- _WORK REQUIRED_
Once the pictures are set aside, reproduce all of the records exactly.
------
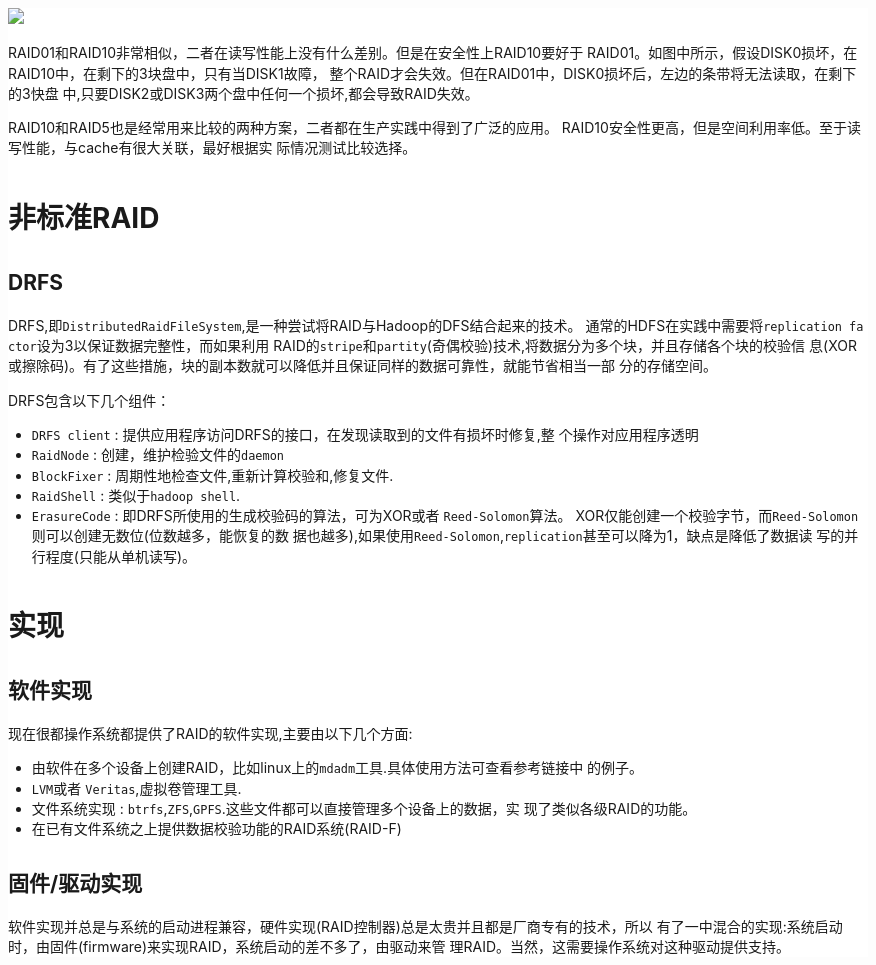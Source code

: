 ![ ][9]


RAID01和RAID10非常相似，二者在读写性能上没有什么差别。但是在安全性上RAID10要好于
RAID01。如图中所示，假设DISK0损坏，在RAID10中，在剩下的3块盘中，只有当DISK1故障，
整个RAID才会失效。但在RAID01中，DISK0损坏后，左边的条带将无法读取，在剩下的3快盘
中,只要DISK2或DISK3两个盘中任何一个损坏,都会导致RAID失效。

RAID10和RAID5也是经常用来比较的两种方案，二者都在生产实践中得到了广泛的应用。
RAID10安全性更高，但是空间利用率低。至于读写性能，与cache有很大关联，最好根据实
际情况测试比较选择。

# 非标准RAID

## DRFS

DRFS,即`DistributedRaidFileSystem`,是一种尝试将RAID与Hadoop的DFS结合起来的技术。
通常的HDFS在实践中需要将`replication factor`设为3以保证数据完整性，而如果利用
RAID的`stripe`和`partity`(奇偶校验)技术,将数据分为多个块，并且存储各个块的校验信
息(XOR或擦除码)。有了这些措施，块的副本数就可以降低并且保证同样的数据可靠性，就能节省相当一部
分的存储空间。

DRFS包含以下几个组件：

- `DRFS client` : 提供应用程序访问DRFS的接口，在发现读取到的文件有损坏时修复,整
  个操作对应用程序透明
- `RaidNode` : 创建，维护检验文件的`daemon`
- `BlockFixer` : 周期性地检查文件,重新计算校验和,修复文件.
- `RaidShell` : 类似于`hadoop shell`.
- `ErasureCode` : 即DRFS所使用的生成校验码的算法，可为XOR或者 `Reed-Solomon`算法。
  XOR仅能创建一个校验字节，而`Reed-Solomon`则可以创建无数位(位数越多，能恢复的数
  据也越多),如果使用`Reed-Solomon`,`replication`甚至可以降为1，缺点是降低了数据读
  写的并行程度(只能从单机读写)。


# 实现

## 软件实现

现在很都操作系统都提供了RAID的软件实现,主要由以下几个方面:

- 由软件在多个设备上创建RAID，比如linux上的`mdadm`工具.具体使用方法可查看参考链接中
  的例子。
- `LVM`或者 `Veritas`,虚拟卷管理工具.
- 文件系统实现 : `btrfs`,`ZFS`,`GPFS`.这些文件都可以直接管理多个设备上的数据，实
  现了类似各级RAID的功能。
- 在已有文件系统之上提供数据校验功能的RAID系统(RAID-F)

## 固件/驱动实现
软件实现并总是与系统的启动进程兼容，硬件实现(RAID控制器)总是太贵并且都是厂商专有的技术，所以
有了一中混合的实现:系统启动时，由固件(firmware)来实现RAID，系统启动的差不多了，由驱动来管
理RAID。当然，这需要操作系统对这种驱动提供支持。


[1]: http://yayua.github.io/images/posts/raid/RAID0.jpg "RAID0"
[2]: http://yayua.github.io/images/posts/raid/RAID1.jpg "RAID1"
[3]: http://yayua.github.io/images/posts/raid/RAID2.jpg "RAID2"
[4]: http://yayua.github.io/images/posts/raid/RAID3.jpg "RAID3"
[5]: http://yayua.github.io/images/posts/raid/RAID4.jpg "RAID4"
[6]: http://yayua.github.io/images/posts/raid/RAID5.jpg "RAID5"
[7]: http://yayua.github.io/images/posts/raid/RAID6.jpg "RAID6"
[8]: http://yayua.github.io/images/posts/raid/RAID01.jpg "RAID01"
[9]: http://yayua.github.io/images/posts/raid/RAID10.jpg "RAID10"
------
- _TASK SOLUTION_
Source code

: ![ ][9]


RAID01和RAID10非常相似，二者在读写性能上没有什么差别。但是在安全性上RAID10要好于
RAID01。如图中所示，假设DISK0损坏，在RAID10中，在剩下的3块盘中，只有当DISK1故障，
整个RAID才会失效。但在RAID01中，DISK0损坏后，左边的条带将无法读取，在剩下的3快盘
中,只要DISK2或DISK3两个盘中任何一个损坏,都会导致RAID失效。

RAID10和RAID5也是经常用来比较的两种方案，二者都在生产实践中得到了广泛的应用。
RAID10安全性更高，但是空间利用率低。至于读写性能，与cache有很大关联，最好根据实
际情况测试比较选择。

# 非标准RAID

## DRFS

DRFS,即`DistributedRaidFileSystem`,是一种尝试将RAID与Hadoop的DFS结合起来的技术。
通常的HDFS在实践中需要将`replication factor`设为3以保证数据完整性，而如果利用
RAID的`stripe`和`partity`(奇偶校验)技术,将数据分为多个块，并且存储各个块的校验信
息(XOR或擦除码)。有了这些措施，块的副本数就可以降低并且保证同样的数据可靠性，就能节省相当一部
分的存储空间。

DRFS包含以下几个组件：

- `DRFS client` : 提供应用程序访问DRFS的接口，在发现读取到的文件有损坏时修复,整
  个操作对应用程序透明
- `RaidNode` : 创建，维护检验文件的`daemon`
- `BlockFixer` : 周期性地检查文件,重新计算校验和,修复文件.
- `RaidShell` : 类似于`hadoop shell`.
- `ErasureCode` : 即DRFS所使用的生成校验码的算法，可为XOR或者 `Reed-Solomon`算法。
  XOR仅能创建一个校验字节，而`Reed-Solomon`则可以创建无数位(位数越多，能恢复的数
  据也越多),如果使用`Reed-Solomon`,`replication`甚至可以降为1，缺点是降低了数据读
  写的并行程度(只能从单机读写)。


# 实现

## 软件实现

现在很都操作系统都提供了RAID的软件实现,主要由以下几个方面:

- 由软件在多个设备上创建RAID，比如linux上的`mdadm`工具.具体使用方法可查看参考链接中
  的例子。
- `LVM`或者 `Veritas`,虚拟卷管理工具.
- 文件系统实现 : `btrfs`,`ZFS`,`GPFS`.这些文件都可以直接管理多个设备上的数据，实
  现了类似各级RAID的功能。
- 在已有文件系统之上提供数据校验功能的RAID系统(RAID-F)

## 固件/驱动实现
软件实现并总是与系统的启动进程兼容，硬件实现(RAID控制器)总是太贵并且都是厂商专有的技术，所以
有了一中混合的实现:系统启动时，由固件(firmware)来实现RAID，系统启动的差不多了，由驱动来管
理RAID。当然，这需要操作系统对这种驱动提供支持。


[1]: http://yayua.github.io/images/posts/raid/RAID0.jpg "RAID0"
[2]: http://yayua.github.io/images/posts/raid/RAID1.jpg "RAID1"
[3]: http://yayua.github.io/images/posts/raid/RAID2.jpg "RAID2"
[4]: http://yayua.github.io/images/posts/raid/RAID3.jpg "RAID3"
[5]: http://yayua.github.io/images/posts/raid/RAID4.jpg "RAID4"
[6]: http://yayua.github.io/images/posts/raid/RAID5.jpg "RAID5"
[7]: http://yayua.github.io/images/posts/raid/RAID6.jpg "RAID6"
[8]: http://yayua.github.io/images/posts/raid/RAID01.jpg "RAID01"
[9]: http://yayua.github.io/images/posts/raid/RAID10.jpg "RAID10"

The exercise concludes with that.